On dit que le contenu de la loi pénal est trop imprécis et elle est loin de régir la pratique.
En quoi l’entente de plaidoyer à la suite d’une négociation contraste-t-elle avec l’image médiatique de l’obtention du plaidoyer de culpabilité et de la détermination de la peine? Quel pourcentage des affaires pénales se gère avec ces ententes?
L’image médiatique renvoie à un procès où le procureur et l’avocat de la défense font entendre des témoins et discutent de la validité de preuves terminant par un plaidoyer devant le jury. La réalité est différente puisque la détermination de la peine est issue dans 90% des cas, d’une négociation de plaidoyer entre le procureur de la Couronne et l’avocat de la défense.
Il y a trois catégories de promesses du procureur dans le cadre de ces ententes. Lesquelles?
Quelles sont les deux recommandations de la Commission de détermination de la peine (1987) et de la Commission de réforme du droit du Canada (1989) quant à la négociation de plaidoyer? Quel est leur but? Quel en fut le suivi?
Sur quoi reposent les débats quant à la manière d’intégrer la victime dans la procédure pénale?
Les débats reposent sur la diversité des points de vue quant au rôle que l’on veut lui faire jouer et les résultats attendus de cette participation (inclure la victime).
Quelles sont les deux grandes tendances de la pratique de négociation de plaidoyer constatées par l’étude de Gravel (1991)?
Quelles sont les trois grandes questions soulevées par les études quant aux pratiques de négociation de plaidoyer?
Quel est le but de la procédure de libération conditionnelle et qu’est-ce qui est essentiel pour que cette période de libération soit réussie? Pourquoi?

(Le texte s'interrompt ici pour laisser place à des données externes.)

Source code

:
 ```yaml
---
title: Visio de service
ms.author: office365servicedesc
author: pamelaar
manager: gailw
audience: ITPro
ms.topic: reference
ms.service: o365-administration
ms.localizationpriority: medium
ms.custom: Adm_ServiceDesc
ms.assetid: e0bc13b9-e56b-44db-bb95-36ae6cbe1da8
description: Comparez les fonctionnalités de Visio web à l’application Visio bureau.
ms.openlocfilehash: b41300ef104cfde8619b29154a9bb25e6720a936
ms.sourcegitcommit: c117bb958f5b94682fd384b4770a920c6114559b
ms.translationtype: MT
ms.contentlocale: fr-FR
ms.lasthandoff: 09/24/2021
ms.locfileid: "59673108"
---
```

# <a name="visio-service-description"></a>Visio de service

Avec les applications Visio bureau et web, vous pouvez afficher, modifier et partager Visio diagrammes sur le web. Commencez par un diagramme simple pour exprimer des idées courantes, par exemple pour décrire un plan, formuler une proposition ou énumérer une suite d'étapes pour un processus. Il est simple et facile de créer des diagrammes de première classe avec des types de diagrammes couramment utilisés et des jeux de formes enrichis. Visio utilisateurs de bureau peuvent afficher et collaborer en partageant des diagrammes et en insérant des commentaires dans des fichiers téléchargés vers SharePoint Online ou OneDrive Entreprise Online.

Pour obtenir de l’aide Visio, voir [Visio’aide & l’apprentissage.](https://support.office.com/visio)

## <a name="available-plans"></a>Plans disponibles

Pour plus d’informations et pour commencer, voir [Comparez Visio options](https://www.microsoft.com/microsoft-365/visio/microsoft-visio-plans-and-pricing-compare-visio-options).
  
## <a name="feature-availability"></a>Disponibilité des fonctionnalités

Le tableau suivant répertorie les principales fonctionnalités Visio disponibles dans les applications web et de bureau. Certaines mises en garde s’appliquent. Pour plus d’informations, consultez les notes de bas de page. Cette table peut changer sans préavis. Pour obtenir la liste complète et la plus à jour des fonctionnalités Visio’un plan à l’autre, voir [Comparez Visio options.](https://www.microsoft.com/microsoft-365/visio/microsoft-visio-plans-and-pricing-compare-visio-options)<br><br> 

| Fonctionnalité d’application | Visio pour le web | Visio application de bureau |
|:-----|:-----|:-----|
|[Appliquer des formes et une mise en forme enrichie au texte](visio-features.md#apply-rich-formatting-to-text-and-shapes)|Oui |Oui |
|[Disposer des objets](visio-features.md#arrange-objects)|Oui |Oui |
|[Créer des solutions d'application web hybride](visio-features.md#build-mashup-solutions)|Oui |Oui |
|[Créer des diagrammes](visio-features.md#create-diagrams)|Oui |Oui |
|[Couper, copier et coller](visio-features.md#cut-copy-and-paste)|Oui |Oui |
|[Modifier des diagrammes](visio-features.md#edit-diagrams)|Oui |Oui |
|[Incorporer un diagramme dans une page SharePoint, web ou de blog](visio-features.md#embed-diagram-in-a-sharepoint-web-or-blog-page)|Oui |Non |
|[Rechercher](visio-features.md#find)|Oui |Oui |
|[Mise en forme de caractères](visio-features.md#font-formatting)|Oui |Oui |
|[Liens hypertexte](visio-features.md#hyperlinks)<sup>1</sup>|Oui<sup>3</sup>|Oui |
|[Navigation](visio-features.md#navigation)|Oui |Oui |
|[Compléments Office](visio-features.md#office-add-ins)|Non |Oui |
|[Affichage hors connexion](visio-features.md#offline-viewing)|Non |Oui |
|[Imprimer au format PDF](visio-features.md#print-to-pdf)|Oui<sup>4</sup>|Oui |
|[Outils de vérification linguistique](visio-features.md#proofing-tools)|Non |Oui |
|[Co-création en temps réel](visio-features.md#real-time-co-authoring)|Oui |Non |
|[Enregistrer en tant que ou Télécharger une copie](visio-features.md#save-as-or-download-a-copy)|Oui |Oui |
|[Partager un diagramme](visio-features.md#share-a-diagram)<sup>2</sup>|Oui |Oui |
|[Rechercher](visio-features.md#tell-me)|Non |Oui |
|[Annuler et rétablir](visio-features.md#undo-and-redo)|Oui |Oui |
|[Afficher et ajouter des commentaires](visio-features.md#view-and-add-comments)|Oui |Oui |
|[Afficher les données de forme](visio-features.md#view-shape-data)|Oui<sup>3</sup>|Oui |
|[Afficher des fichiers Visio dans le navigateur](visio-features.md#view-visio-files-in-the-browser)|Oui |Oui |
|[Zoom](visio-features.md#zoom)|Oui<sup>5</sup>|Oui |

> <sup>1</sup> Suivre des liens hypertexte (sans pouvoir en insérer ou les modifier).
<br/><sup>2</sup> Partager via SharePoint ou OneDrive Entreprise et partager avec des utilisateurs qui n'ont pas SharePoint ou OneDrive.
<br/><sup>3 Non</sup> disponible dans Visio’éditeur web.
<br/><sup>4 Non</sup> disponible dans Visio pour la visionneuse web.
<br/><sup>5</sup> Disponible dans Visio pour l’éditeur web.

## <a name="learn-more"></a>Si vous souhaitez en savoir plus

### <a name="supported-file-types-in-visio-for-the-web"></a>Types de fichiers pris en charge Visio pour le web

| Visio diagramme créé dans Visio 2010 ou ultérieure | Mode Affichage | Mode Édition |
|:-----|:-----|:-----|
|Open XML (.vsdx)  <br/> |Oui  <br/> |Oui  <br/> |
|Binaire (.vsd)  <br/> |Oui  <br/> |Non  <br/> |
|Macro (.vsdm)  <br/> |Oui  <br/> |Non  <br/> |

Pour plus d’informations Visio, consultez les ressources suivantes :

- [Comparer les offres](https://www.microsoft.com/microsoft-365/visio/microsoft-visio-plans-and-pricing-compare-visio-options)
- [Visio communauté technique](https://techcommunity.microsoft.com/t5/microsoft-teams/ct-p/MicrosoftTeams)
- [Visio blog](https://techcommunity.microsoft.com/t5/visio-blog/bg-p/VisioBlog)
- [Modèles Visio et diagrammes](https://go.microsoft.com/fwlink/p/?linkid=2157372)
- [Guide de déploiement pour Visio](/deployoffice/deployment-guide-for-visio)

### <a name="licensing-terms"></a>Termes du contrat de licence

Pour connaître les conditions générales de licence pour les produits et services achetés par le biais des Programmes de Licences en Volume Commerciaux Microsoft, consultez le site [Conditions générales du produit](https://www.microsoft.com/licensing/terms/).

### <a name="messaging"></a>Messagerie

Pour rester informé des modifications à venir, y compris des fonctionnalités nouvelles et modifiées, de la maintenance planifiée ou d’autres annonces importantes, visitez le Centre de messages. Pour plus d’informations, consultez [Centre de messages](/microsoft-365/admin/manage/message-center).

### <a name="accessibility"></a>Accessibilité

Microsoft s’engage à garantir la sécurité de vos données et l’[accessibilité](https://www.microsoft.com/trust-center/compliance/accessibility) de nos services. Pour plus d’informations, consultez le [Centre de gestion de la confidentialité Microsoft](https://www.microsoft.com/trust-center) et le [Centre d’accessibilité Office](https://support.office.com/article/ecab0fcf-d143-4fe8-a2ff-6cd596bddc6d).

La procédure de libération conditionnelle a pour but d’assurer une libération graduelle et contrôlée, avec des conditions et des mesures de soutien, afin que le retour en société n’amène pas la personne libérée à se retrouver dans les mêmes situations problématiques qui l’ont amenée en prison, protégeant la population.
Ce qui est essentiel sont les programmes qui accompagnent cette surveillance correctionnelle dans la communauté car une bonne partie de la clientèle en libération conditionnelle connaît des problèmes importants et a peu de ressources lors de sa sortie de prison.
Distinguez la semi-liberté, de la libération totale et de la libération d’office
De quelles manières les initiatives juridiques, ces dernières années, viennent-elles miner le travail des commissaires aux libérations conditionnelles et quelles en sont les conséquences?
Toutes les initiatives en matière de justice pénale depuis cette période demandent davantage d’enfermement. Aucune n’est venu renforcer les procédures de soutien à la réinsertion sociale.
Les conséquences sont de renforcer dans la population l’idée que l’enfermement est le meilleur moyen pour prévenir le crime et que les libérations conditionnelle diminuent la peine donnée par les juges au détriment de la protection sociale.
Quelles sont les principales conséquences de la montée de l’enfermement dans les établissement fédéraux?
Quelles sont les principales conséquences de la montée de l’enfermement dans les établissement fédéraux?
Quelle est la fonction idéologique du système pénal? En quoi cela bénéficie-t-il à l’État?
La fonction idéologique du système pénal est de faire croire à la population que ce qui la menace le plus est les illégalismes populaires qui forment la matière pénale, détournant ainsi l’attention de certains types d’incidents plus graves et plus dangereux.
L’état peut ainsi affirmer qu’il joue efficacement son rôle de protection sociale pour minimiser la violence en annonçant toujours plus de lois criminelles et toujours plus de peines, sans que soit pointée du doigt son inaction à l’égard des véritables clauses de nombreux problèmes sociaux comme la pauvreté, le manque de ressources communautaires, etc.